Regno Unito. La polizia prima uccide, poi protesta
Cento agenti hanno deposto le loro armi dopo l’incriminazione di un collega per l’omicidio del 24enne nero Chris Kaba
La polizia di Londra ha chiesto rinforzi all’esercito – lo Special Air Service – per colmare il vuoto di personale creato dalla protesta di circa cento poliziotti armati che hanno deposto le loro armi da mercoledì scorso, quando è stato formalmente incriminato un loro collega per l’omicidio del 24enne nero Chris Kaba a Brixton poco più di un anno fa.
Erano le 10 di sera del 5 settembre 2022 quando il ragazzo, a bordo della sua macchina, è stato ucciso da un colpo di pistola alla testa da un poliziotto che lo pedinava insieme alla sua squadra. La sua morte, oscurata da quella della regina Elisabetta tre giorni dopo, ha suscitato diverse proteste davanti a Scotland Yard e alla centrale di polizia di Brixton. Sulla sua macchina e nei paraggi non sono state trovate armi che non appartenessero alla polizia: Chris Kaba, che sarebbe diventato padre di lì a poco, era disarmato.
Ciononostante, la ministra dell’Interno Suella Braverman ha reagito alla protesta dei poliziotti chiedendo una revisione delle forze di polizia armate – non per verificare gli abusi commessi, quanto che gli agenti non vengano «scoraggiati» dal fare il loro lavoro da un sistema penale troppo solerte nell’indagarli. Dello stesso avviso il commissario della Metropolitan Police di Londra Mark Rowley che ha chiesto «maggiori protezioni» per i valorosi agenti che difendono i cittadini, e ha invocato una riforma delle norme che regolano l’uso della forza da parte dei poliziotti.

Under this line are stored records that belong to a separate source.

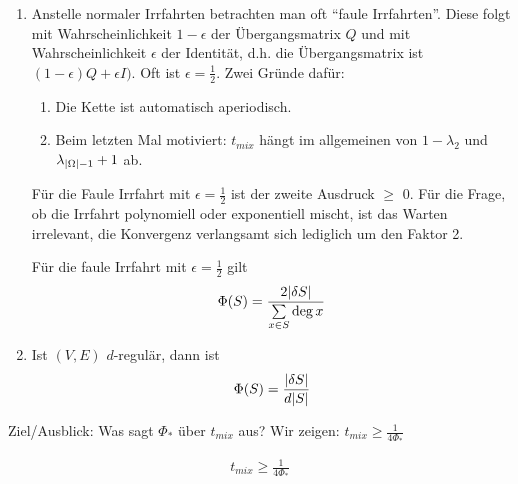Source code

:\begin{beweis}
	\begin{enumerate}
		\item Anstelle normaler Irrfahrten betrachten man oft \enquote{faule Irrfahrten}. Diese folgt mit Wahrscheinlichkeit $1-\epsilon$ der Übergangsmatrix $Q$ und mit Wahrscheinlichkeit $\epsilon$ der Identität, d.h. die Übergangsmatrix ist $(1-\epsilon) Q + \epsilon I)$. Oft ist $\epsilon = \frac{1}{2}$. Zwei Gründe dafür: 
		\begin{enumerate}[i]
			\item Die Kette ist automatisch aperiodisch.
			\item Beim letzten Mal motiviert: $t_{mix}$ hängt im allgemeinen von $1-\lambda_2$ und $\lambda_{\lvert\Omega\rvert -1} +1$ ab. 
		\end{enumerate}
	Für die Faule Irrfahrt mit $\epsilon = \frac{1}{2}$ ist der zweite Ausdruck $\geq$ 0. Für die Frage, ob die Irrfahrt polynomiell oder exponentiell mischt, ist das Warten irrelevant, die Konvergenz verlangsamt sich lediglich um den Faktor 2. 
		
		Für die faule Irrfahrt mit $\epsilon = \frac{1}{2}$ gilt
		\begin{align}
			\Phi(S) = \frac{2 \lvert\delta S\rvert}{\sum\limits_{x \in S} \deg x}
		\end{align}
		\item Ist $(V,E)$ $d$-regulär, dann ist
		\begin{align}
			\Phi(S) = \frac{\lvert\delta S\rvert}{d \lvert S\rvert}
		\end{align}
	\end{enumerate}
	Ziel/Ausblick: Was sagt $\Phi_*$ über $t_{mix}$ aus? Wir zeigen: $t_{mix} \geq \frac{1}{4\Phi_*}$
\end{beweis} 
\begin{satz}
	\begin{align}
		t_{mix} \geq \frac{1}{4\Phi_*}
	\end{align}
\end{satz}
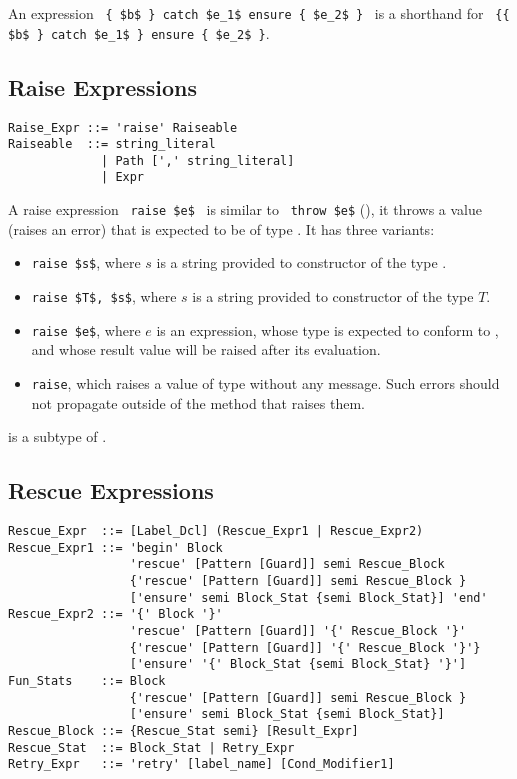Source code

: An expression ~\lstinline!{ $b$ } catch $e_1$ ensure { $e_2$ }!~ is a shorthand for ~\lstinline!{{ $b$ } catch $e_1$ } ensure { $e_2$ }!. 





\subsection{Raise Expressions}

\syntax\begin{lstlisting}
Raise_Expr ::= 'raise' Raiseable
Raiseable  ::= string_literal
             | Path [',' string_literal]
             | Expr
\end{lstlisting}

A raise expression ~\lstinline!raise $e$!~ is similar to ~\lstinline!throw $e$! (), it throws a value (raises an error) that is expected to be of type . It has three variants: 
\begin{itemize}
\item[] \lstinline!raise $s$!, where $s$ is a string provided to constructor of the type . 
\item[] \lstinline!raise $T$, $s$!, where $s$ is a string provided to constructor of the type $T$. 
\item[] \lstinline!raise $e$!, where $e$ is an expression, whose type is expected to conform to , and whose result value will be raised after its evaluation. 
\item[] \lstinline!raise!, which raises a value of type  without any message. Such errors should not propagate outside of the method that raises them. 
\end{itemize}

 is a subtype of . 







\subsection{Rescue Expressions}

\syntax\begin{lstlisting}
Rescue_Expr  ::= [Label_Dcl] (Rescue_Expr1 | Rescue_Expr2)
Rescue_Expr1 ::= 'begin' Block 
                 'rescue' [Pattern [Guard]] semi Rescue_Block
                 {'rescue' [Pattern [Guard]] semi Rescue_Block }
                 ['ensure' semi Block_Stat {semi Block_Stat}] 'end'
Rescue_Expr2 ::= '{' Block '}' 
                 'rescue' [Pattern [Guard]] '{' Rescue_Block '}'
                 {'rescue' [Pattern [Guard]] '{' Rescue_Block '}'}
                 ['ensure' '{' Block_Stat {semi Block_Stat} '}']
Fun_Stats    ::= Block
                 {'rescue' [Pattern [Guard]] semi Rescue_Block }
                 ['ensure' semi Block_Stat {semi Block_Stat}]
Rescue_Block ::= {Rescue_Stat semi} [Result_Expr]
Rescue_Stat  ::= Block_Stat | Retry_Expr
Retry_Expr   ::= 'retry' [label_name] [Cond_Modifier1]
\end{lstlisting}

Quella di Deborah Coles, direttrice dell’associazione Inquest che indaga le morti dovute allo stato, è stata una delle poche voci a levarsi contro questo ribaltamento della realtà: «L’insinuazione che esista un pregiudizio nella legge o nel processo legale contro gli agenti di polizia è contraria all’evidenza. I poliziotti devono rispondere alla legge».